## Input:
-- Opening Marker --

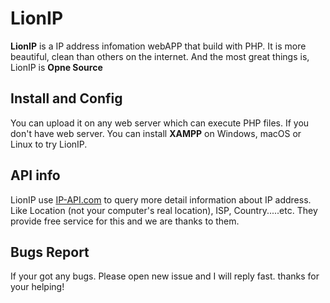 # LionIP

**LionIP** is a IP address infomation webAPP that build with PHP. It is more beautiful, clean than others on the internet. And the most great things is, LionIP is **Opne Source**

## Install and Config

You can upload it on any web server which can execute PHP files. If you don't have web server. You can install **XAMPP** on Windows, macOS or Linux to try LionIP.

## API info

LionIP use [IP-API.com](http://ip-api.com/) to query more detail information about IP address. Like Location (not your computer's real location), ISP, Country.....etc. They provide free service for this and we are thanks to them.

## Bugs Report

If your got any bugs. Please open new issue and I will reply fast. thanks for your helping!
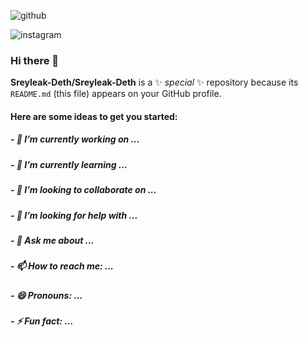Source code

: ![github](https://img.shields.io/badge/GitHub-000000?style=for-the-badge&logo=GitHub&logoColor=white) 

![instagram](https://img.shields.io/badge/Instagram-ff0066?style=for-the-badge&logo=Instagram&logoColor=pink)



### Hi there 👋


**Sreyleak-Deth/Sreyleak-Deth** is a ✨ _special_ ✨ repository because its `README.md` (this file) appears on your GitHub profile.

#### Here are some ideas to get you started:

##### - 🔭 I’m currently working on ...
##### - 🌱 I’m currently learning ...
##### - 👯 I’m looking to collaborate on ...
##### - 🤔 I’m looking for help with ...
##### - 💬 Ask me about ...
##### - 📫 How to reach me: ...
##### - 😄 Pronouns: ...
##### - ⚡ Fun fact: ...

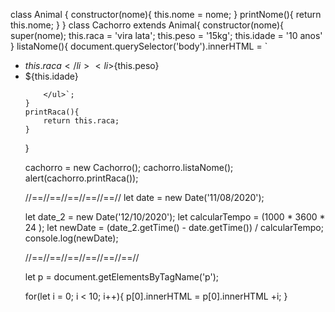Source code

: class Animal {
    constructor(nome){
        this.nome = nome;
    }
    printNome(){
       return this.nome;
    }
}
class Cachorro extends Animal{
    constructor(nome){
        super(nome);
        this.raca = 'vira lata';
        this.peso = '15kg';
        this.idade = '10 anos'
    }
    listaNome(){
        document.querySelector('body').innerHTML = 
        `<ul class="box">
          <li>${this.raca}</li>
          <li>${this.peso}</li>
          <li>${this.idade}</li>
        
        </ul>`;
    }
    printRaca(){
        return this.raca;
    }

}

cachorro = new Cachorro();
cachorro.listaNome();
alert(cachorro.printRaca());



//==//==//==//==//==//
let date = new Date('11/08/2020');

let date_2 = new Date('12/10/2020');
let calcularTempo = (1000 * 3600 * 24 );
let newDate = (date_2.getTime() - date.getTime()) / calcularTempo;
console.log(newDate);

//==//==//==//==//==//==//

let p = document.getElementsByTagName('p');



for(let i = 0; i < 10; i++){
    p[0].innerHTML = p[0].innerHTML +i;
}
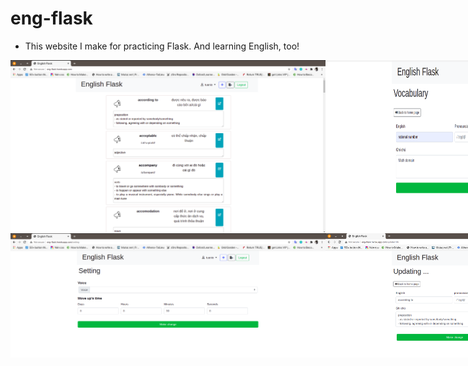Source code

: # eng-flask
- This website I make for practicing Flask. And learning English, too!

<div>
  <div style="display: flex">
    <img src="engflask_img/engflask_home.png" alt="img" />
    <img src="engflask_img/engflask_voc.png" alt="img" />
  </div>
  <div style="display: flex">
    <img src="engflask_img/engflask_setting.png" alt="img" />
    <img src="engflask_img/engflask_update.png" alt="img" />
  </div>
</div>
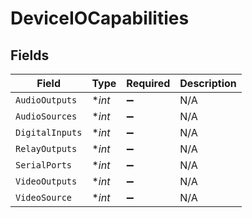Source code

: # DeviceIOCapabilities


## Fields

| Field              | Type               | Required           | Description        |
| ------------------ | ------------------ | ------------------ | ------------------ |
| `AudioOutputs`     | **int*             | :heavy_minus_sign: | N/A                |
| `AudioSources`     | **int*             | :heavy_minus_sign: | N/A                |
| `DigitalInputs`    | **int*             | :heavy_minus_sign: | N/A                |
| `RelayOutputs`     | **int*             | :heavy_minus_sign: | N/A                |
| `SerialPorts`      | **int*             | :heavy_minus_sign: | N/A                |
| `VideoOutputs`     | **int*             | :heavy_minus_sign: | N/A                |
| `VideoSource`      | **int*             | :heavy_minus_sign: | N/A                |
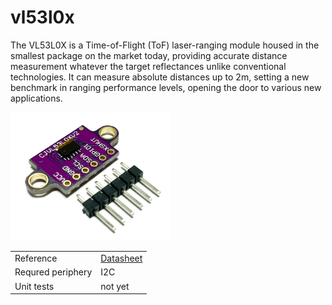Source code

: # vl53l0x

The VL53L0X is a Time-of-Flight (ToF) laser-ranging module housed in the smallest package on the market today, providing accurate distance measurement whatever the target reflectances unlike conventional technologies. It can measure absolute distances up to 2m, setting a new benchmark in ranging performance levels, opening the door to various new applications.

<img src="https://github.com/ZilantRobotics/libperiph/blob/docs/assets/sensors/rangefinder/vl53l0x.jpg?raw=true" alt="drawing" width="256">

|   |   |
| - | - |
| Reference | [Datasheet](https://www.st.com/resource/en/datasheet/vl53l0x.pdf) |
| Requred periphery | I2C |
| Unit tests | not yet |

-- Closing Marker --

## What is required:
Everything in the listing, except its images, should be set down exactly.

## Solution for this exercise:
 # LionIP

**LionIP** is a IP address infomation webAPP that build with PHP. It is more beautiful, clean than others on the internet. And the most great things is, LionIP is **Opne Source**

## Install and Config

You can upload it on any web server which can execute PHP files. If you don't have web server. You can install **XAMPP** on Windows, macOS or Linux to try LionIP.

## API info

LionIP use [IP-API.com](http://ip-api.com/) to query more detail information about IP address. Like Location (not your computer's real location), ISP, Country.....etc. They provide free service for this and we are thanks to them.

## Bugs Report

If your got any bugs. Please open new issue and I will reply fast. thanks for your helping!
Source code

: ![github](https://img.shields.io/badge/GitHub-000000?style=for-the-badge&logo=GitHub&logoColor=white) 

![instagram](https://img.shields.io/badge/Instagram-ff0066?style=for-the-badge&logo=Instagram&logoColor=pink)



### Hi there 👋


**Sreyleak-Deth/Sreyleak-Deth** is a ✨ _special_ ✨ repository because its `README.md` (this file) appears on your GitHub profile.

#### Here are some ideas to get you started:

##### - 🔭 I’m currently working on ...
##### - 🌱 I’m currently learning ...
##### - 👯 I’m looking to collaborate on ...
##### - 🤔 I’m looking for help with ...
##### - 💬 Ask me about ...
##### - 📫 How to reach me: ...
##### - 😄 Pronouns: ...
##### - ⚡ Fun fact: ...

Source code

: class Animal {
    constructor(nome){
        this.nome = nome;
    }
    printNome(){
       return this.nome;
    }
}
class Cachorro extends Animal{
    constructor(nome){
        super(nome);
        this.raca = 'vira lata';
        this.peso = '15kg';
        this.idade = '10 anos'
    }
    listaNome(){
        document.querySelector('body').innerHTML = 
        `<ul class="box">
          <li>${this.raca}</li>
          <li>${this.peso}</li>
          <li>${this.idade}</li>
        
        </ul>`;
    }
    printRaca(){
        return this.raca;
    }

}

cachorro = new Cachorro();
cachorro.listaNome();
alert(cachorro.printRaca());



//==//==//==//==//==//
let date = new Date('11/08/2020');

let date_2 = new Date('12/10/2020');
let calcularTempo = (1000 * 3600 * 24 );
let newDate = (date_2.getTime() - date.getTime()) / calcularTempo;
console.log(newDate);

//==//==//==//==//==//==//

let p = document.getElementsByTagName('p');



for(let i = 0; i < 10; i++){
    p[0].innerHTML = p[0].innerHTML +i;
}
Source code

: # eng-flask
- This website I make for practicing Flask. And learning English, too!

<div>
  <div style="display: flex">
    <img src="engflask_img/engflask_home.png" alt="img" />
    <img src="engflask_img/engflask_voc.png" alt="img" />
  </div>
  <div style="display: flex">
    <img src="engflask_img/engflask_setting.png" alt="img" />
    <img src="engflask_img/engflask_update.png" alt="img" />
  </div>
</div>
Source code

: # DeviceIOCapabilities


## Fields

| Field              | Type               | Required           | Description        |
| ------------------ | ------------------ | ------------------ | ------------------ |
| `AudioOutputs`     | **int*             | :heavy_minus_sign: | N/A                |
| `AudioSources`     | **int*             | :heavy_minus_sign: | N/A                |
| `DigitalInputs`    | **int*             | :heavy_minus_sign: | N/A                |
| `RelayOutputs`     | **int*             | :heavy_minus_sign: | N/A                |
| `SerialPorts`      | **int*             | :heavy_minus_sign: | N/A                |
| `VideoOutputs`     | **int*             | :heavy_minus_sign: | N/A                |
| `VideoSource`      | **int*             | :heavy_minus_sign: | N/A                |
Source code

: # vl53l0x

The VL53L0X is a Time-of-Flight (ToF) laser-ranging module housed in the smallest package on the market today, providing accurate distance measurement whatever the target reflectances unlike conventional technologies. It can measure absolute distances up to 2m, setting a new benchmark in ranging performance levels, opening the door to various new applications.

<img src="https://github.com/ZilantRobotics/libperiph/blob/docs/assets/sensors/rangefinder/vl53l0x.jpg?raw=true" alt="drawing" width="256">

|   |   |
| - | - |
| Reference | [Datasheet](https://www.st.com/resource/en/datasheet/vl53l0x.pdf) |
| Requred periphery | I2C |
| Unit tests | not yet |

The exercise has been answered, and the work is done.